When the conflict between England and the U.S. ended, the fort was abandoned and ownership fell to the State of New York. Over the years, Fort Ticonderoga became a blighted property, but that changed when William Pell bought it in 1820 to make it into a summer home. Fort Ticonderoga became a hotel until descendants of the Pell family restored the fort to its original configuration in 1908. In 1909 President Taft attended as it was opened to the public. The fort has been a public treasure for more than 100 years, with over 80,000 visitors annually.
Fort Ticonderoga is open to the public from late May to late October. It is a major museum and research center, and Revolutionary War re-enactments occur frequently.
The ride to Fort Ticonderoga through upstate New York is magnificent. Watch for the well-marked exit off I-87 north, then turn right and go through the town of Ticonderoga, and then turn right again to enter the Fort Ticonderoga grounds. When leaving the fort, turn right, drive a mile until the road ends and take the historic 7-minute ferry ride across Lake Champlain into Vermont. We did so just after it rained, and Vermont looked as if the green saturation slider had been set at maximum!
You can make the fort and back in a day from New York City.

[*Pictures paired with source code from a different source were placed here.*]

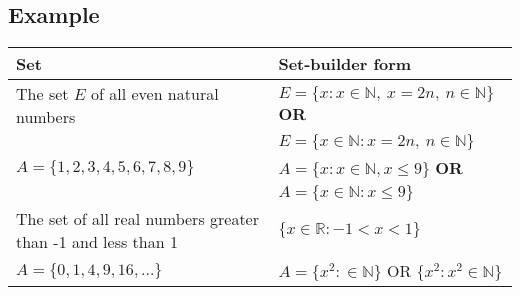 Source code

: \documentclass[./main.tex]{subfiles}
\begin{document}
\subsection*{Example}

\begin{table}[h]
    \begin{center}
        \begin{tabular}{ |p{6cm}|p{8cm}| }
            \rowcolor{cyan!30}
            \hline
            Set 									& Set-builder form \\ \hline
            The set $E$ of all even natural numbers	& $E = \{ x: x \in \mathbb{N},\ x = 2n,\ n \in \mathbb{N} \}$ {\tiny\textbf{OR}} \\
                         			        		& $E = \{ x \in \mathbb{N}:  x = 2n,\ n \in \mathbb{N} \}$ \\ \hline
            $A = \{ 1, 2, 3, 4, 5, 6, 7, 8 , 9 \}$  & $A = \{ x: x \in \mathbb{N}, x \leq 9 \}$ {\tiny\textbf{OR}} \\
                                                    & $A = \{ x \in \mathbb{N}: x \leq 9 \}$ \\ \hline
            The set of all real numbers greater than -1 and less than 1 & $\{ x \in \mathbb{R}: -1 < x < 1  \}$ \\ \hline
            $A = \{ 0, 1, 4, 9, 16, ... \} $		& $A = \{ x^2:\in \mathbb{N} \}$ OR $\{ x^2: x^2 \in \mathbb{N} \}$ \\ \hline

        \end{tabular}
    \end{center}
\end{table}
\end{document}
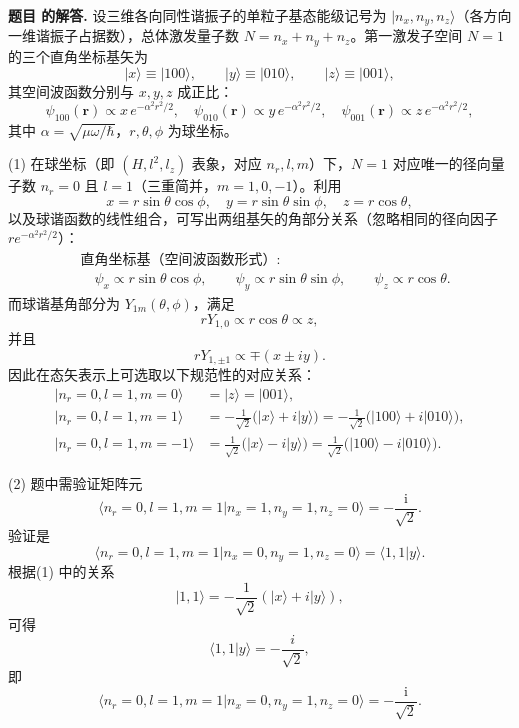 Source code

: \documentclass[12pt, a4paper, oneside]{ctexart}
\newcounter{problemname}
\newenvironment{solution}
  {\par\noindent\textbf{题目 \theproblemname 的解答. }}
  {\par}
\begin{document}
\begin{solution}
  设三维各向同性谐振子的单粒子基态能级记号为 $\lvert n_x,n_y,n_z\rangle$（各方向一维谐振子占据数），总体激发量子数
$N=n_x+n_y+n_z$。第一激发子空间 $N=1$ 的三个直角坐标基矢为
\[
\lvert x\rangle\equiv\lvert 100\rangle,\qquad
\lvert y\rangle\equiv\lvert 010\rangle,\qquad
\lvert z\rangle\equiv\lvert 001\rangle,
\]
其空间波函数分别与 $x,y,z$ 成正比：
\[
\psi_{100}(\boldsymbol r)\propto x\,e^{-\alpha^2 r^2/2},\quad
\psi_{010}(\boldsymbol r)\propto y\,e^{-\alpha^2 r^2/2},\quad
\psi_{001}(\boldsymbol r)\propto z\,e^{-\alpha^2 r^2/2},
\]
其中 $\alpha=\sqrt{\mu\omega/\hbar}$，$r,\theta,\phi$ 为球坐标。

(1) 在球坐标（即 $(H,l^2,l_z)$ 表象，对应 $n_r,l,m$）下，$N=1$ 对应唯一的径向量子数 $n_r=0$ 且 $l=1$（三重简并，$m=1,0,-1$）。利用
\[
x=r\sin\theta\cos\phi,\quad y=r\sin\theta\sin\phi,\quad z=r\cos\theta,
\]
以及球谐函数的线性组合，可写出两组基矢的角部分关系（忽略相同的径向因子 $r e^{-\alpha^2 r^2/2}$）：
\[
\begin{aligned}
&\text{直角坐标基（空间波函数形式）:}\\
&\quad \psi_x\propto r\sin\theta\cos\phi,\qquad
\psi_y\propto r\sin\theta\sin\phi,\qquad
\psi_z\propto r\cos\theta.
\end{aligned}
\]
而球谐基角部分为 $Y_{1m}(\theta,\phi)$，满足
\[
rY_{1,0}\propto r\cos\theta\propto z,
\]
并且
\[
rY_{1,\pm1}\propto \mp (x\pm i y).
\]
因此在态矢表示上可选取以下规范性的对应关系：
\[
\boxed{\;
\begin{aligned}
\lvert n_r=0,l=1,m=0\rangle&=\lvert z\rangle=\lvert 001\rangle,\\[4pt]
\lvert n_r=0,l=1,m=1\rangle&=-\frac{1}{\sqrt2}\big(\lvert x\rangle + i\lvert y\rangle\big)
=-\frac{1}{\sqrt2}\big(\lvert100\rangle + i\lvert010\rangle\big),\\[4pt]
\lvert n_r=0,l=1,m=-1\rangle&=\frac{1}{\sqrt2}\big(\lvert x\rangle - i\lvert y\rangle\big)
=\frac{1}{\sqrt2}\big(\lvert100\rangle - i\lvert010\rangle\big).
\end{aligned}
\; }
\]


(2) 题中需验证矩阵元
\[
\langle n_r=0,l=1,m=1\vert n_x=1,n_y=1,n_z=0\rangle=-\frac{\mathrm i}{\sqrt2}.
\]
验证是
\[
\langle n_r=0,l=1,m=1\vert n_x=0,n_y=1,n_z=0\rangle
=\langle 1,1\vert y\rangle.
\]
根据(1) 中的关系
\[
\lvert 1,1\rangle=-\frac{1}{\sqrt2}(\lvert x\rangle + i\lvert y\rangle),
\]
可得
\[
\langle 1,1\vert y\rangle=-\frac{i}{\sqrt2},
\]
即
\[
\boxed{\;
\langle n_r=0,l=1,m=1\vert n_x=0,n_y=1,n_z=0\rangle=-\frac{\mathrm i}{\sqrt2}.
\; }
\]


\end{solution}
\end{document}
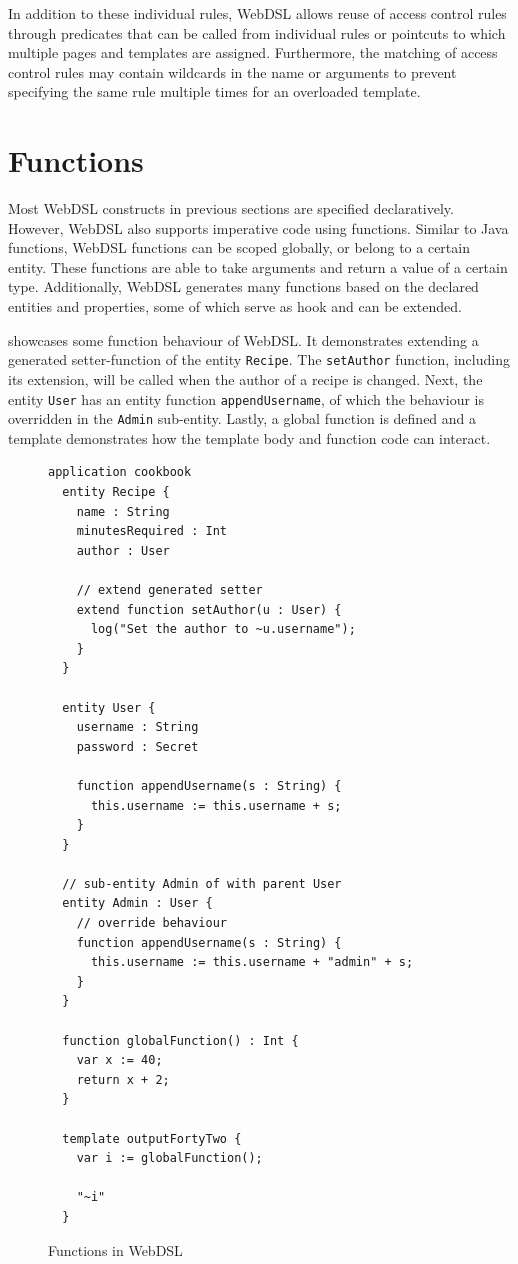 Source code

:     In addition to these individual rules, WebDSL allows reuse of access control rules through predicates that can be called from individual rules or pointcuts to which multiple pages and templates are assigned. Furthermore, the matching of access control rules may contain wildcards in the name or arguments to prevent specifying the same rule multiple times for an overloaded template.

  \section{\label{sec:functions}Functions}

    Most WebDSL constructs in previous sections are specified declaratively. However, WebDSL also supports imperative code using functions. Similar to Java functions, WebDSL functions can be scoped globally, or belong to a certain entity. These functions are able to take arguments and return a value of a certain type. Additionally, WebDSL generates many functions based on the declared entities and properties, some of which serve as hook and can be extended.

     showcases some function behaviour of WebDSL. It demonstrates extending a generated setter-function of the entity \texttt{Recipe}. The \texttt{setAuthor} function, including its extension, will be called when the author of a recipe is changed. Next, the entity \texttt{User} has an entity function \texttt{appendUsername}, of which the behaviour is overridden in the \texttt{Admin} sub-entity. Lastly, a global function is defined and a template demonstrates how the template body and function code can interact.

    \begin{figure}
      \capstart
      \begin{verbatim}
application cookbook
  entity Recipe {
    name : String
    minutesRequired : Int
    author : User

    // extend generated setter
    extend function setAuthor(u : User) {
      log("Set the author to ~u.username");
    }
  }

  entity User {
    username : String
    password : Secret

    function appendUsername(s : String) {
      this.username := this.username + s;
    }
  }

  // sub-entity Admin of with parent User
  entity Admin : User {
    // override behaviour
    function appendUsername(s : String) {
      this.username := this.username + "admin" + s;
    }
  }

  function globalFunction() : Int {
    var x := 40;
    return x + 2;
  }

  template outputFortyTwo {
    var i := globalFunction();

    "~i"
  }
      \end{verbatim}
      \caption{\label{fig:webdsl-functions}Functions in WebDSL}
    \end{figure}
  
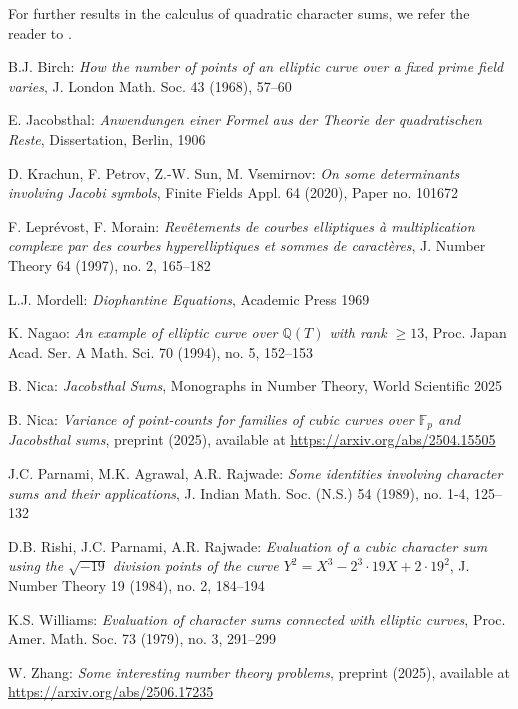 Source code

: \documentclass[11pt]{amsart}
\newcommand{\Q}{\mathbb{Q}}
\newcommand{\F}{\mathbb{F}}
\newcommand{\Fp}{\F_{\!p}}
\theoremstyle{definition}
\begin{document}
For further results in the calculus of quadratic character sums, we refer the reader to \cite[Chap.5]{N}.


\begin{thebibliography}{88}
 B.J. Birch: \emph{How the number of points of an elliptic curve over a fixed prime field varies}, J. London Math. Soc. 43 (1968), 57--60


 E. Jacobsthal: \emph{Anwendungen einer Formel aus der Theorie der quadratischen Reste}, Dissertation, Berlin, 1906


 D. Krachun, F. Petrov, Z.-W. Sun, M. Vsemirnov: \emph{On some determinants involving Jacobi symbols}, Finite Fields Appl. 64 (2020), Paper no. 101672

 F. Lepr\'evost, F. Morain: \emph{Rev\^{e}tements de courbes elliptiques \`{a} multiplication complexe par des courbes hyperelliptiques et sommes de caract\`{e}res}, J. Number Theory 64 (1997), no. 2, 165--182

 L.J. Mordell: \emph{Diophantine Equations}, Academic Press 1969

 K. Nagao: \emph{ An example of elliptic curve over $\Q(T)$ with rank $\geq 13$}, Proc. Japan Acad. Ser. A Math. Sci. 70 (1994), no. 5, 152--153

 B. Nica: \emph{Jacobsthal Sums}, Monographs in Number Theory, World Scientific 2025

 B. Nica: \emph{Variance of point-counts for families of cubic curves over $\Fp$ and Jacobsthal sums}, preprint (2025), available at \url{https://arxiv.org/abs/2504.15505}


 J.C. Parnami, M.K. Agrawal, A.R. Rajwade: \emph{Some identities involving character sums and their applications}, J. Indian Math. Soc. (N.S.) 54 (1989), no. 1-4, 125--132

 D.B. Rishi, J.C. Parnami, A.R. Rajwade: \emph{Evaluation of a cubic character sum using the $\sqrt{-19}$ division points of the curve $Y^2=X^3-2^3\cdot 19 X+2\cdot 19^2$}, J. Number Theory 19 (1984), no. 2, 184--194

 K.S. Williams: \emph{Evaluation of character sums connected with elliptic curves}, Proc. Amer. Math. Soc. 73 (1979), no. 3, 291--299

 W. Zhang: \emph{Some interesting number theory problems}, preprint (2025), available at \url{https://arxiv.org/abs/2506.17235}

\end{thebibliography}
\end{document}
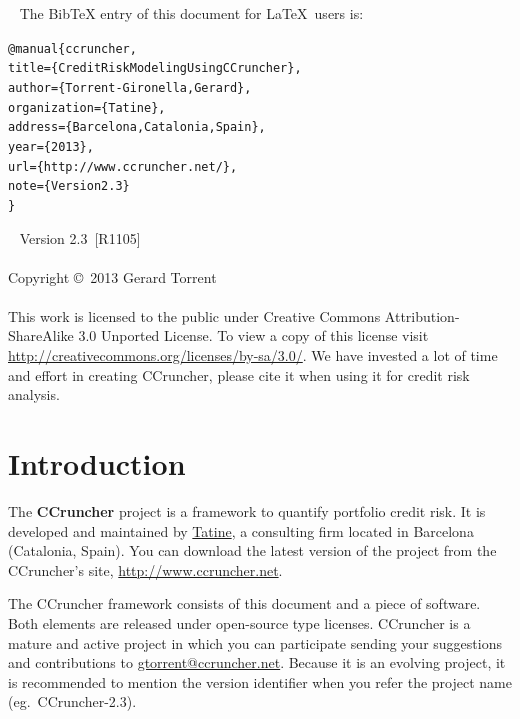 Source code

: \documentclass[11pt,fleqn]{book} %
\def\numversion{2.3}
\def\svnversion{R1105}
\begin{document}
~\vfill
The BibTeX entry of this document for \LaTeX\ users is:
\begin{alltt}
@manual\{ccruncher,
    title = \{Credit Risk Modeling Using CCruncher\},
    author = \{Torrent-Gironella, Gerard\},
    organization = \{Tatine\},
    address = \{Barcelona, Catalonia, Spain\},
    year = \{2013\},
    url = \{http://www.ccruncher.net/\},
    note = \{Version \numversion\}
\}
\end{alltt}

~\vfill
\thispagestyle{empty}
\noindent Version \numversion\ [\svnversion]\\ 
\\
\noindent Copyright \copyright\ 2013 Gerard Torrent\\
\\
\noindent 
This work is licensed to the public under Creative Commons 
Attribution-ShareAlike 3.0 Unported License. To view a copy 
of this license visit 
\url{http://creativecommons.org/licenses/by-sa/3.0/}.
We have invested a lot of time and effort in creating CCruncher, 
please cite it when using it for credit risk analysis.


\pagestyle{empty}
\setcounter{tocdepth}{1}
\tableofcontents
\cleardoublepage
\pagestyle{fancy}


\chapter{Introduction}

The \textbf{CCruncher} project is a framework to quantify portfolio credit 
risk. It is developed and maintained by \href{http://www.tatine.es}{Tatine}, 
a consulting firm located in Barcelona (Catalonia, Spain). You can download 
the latest version of the project from the CCruncher's site, 
\url{http://www.ccruncher.net}.

The CCruncher framework consists of this document and a piece of software. 
Both elements are released under open-source type licenses. CCruncher is a 
mature and active project in which you can participate sending your 
suggestions and contributions to \href{mailto:gtorrent@ccruncher.net}
{gtorrent@ccruncher.net}. Because it is an evolving project, it is recommended 
to mention the version identifier when you refer the project name 
(eg.\ CCruncher-\numversion).
\end{document}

A better idea is to spend a leisurely day riding up the Hudson River valley, visit the fort, cross over into Vermont, dine at a local restaurant and spend the night in one of the many B&Bs, and then meander back through New England the next day.
What: Fort Ticonderoga in upstate New York, a historic park at the junction of Lake Champlain and Lake George. It’s about 270 miles north of New York City.
How to Get There: From the New York City area, take I-87 north. From Vermont, navigate your way to the southern end of Lake Champlain and grab the ferry. From Canada (yep, it’s not that far), take 15 south, cross the border and take I-87 south.
Best Kept Secrets: The gardens (a great walk through the Fort Ticonderoga property). Side trips to Mount Independence and Mount Defiance, providing great views of Fort Ticonderoga. The Fort Ticonderoga Fife and Drum Corps.
Avoid: Speeding. The enforcement on New York’s interstate highways is pervasive. And don’t leave home without a camera!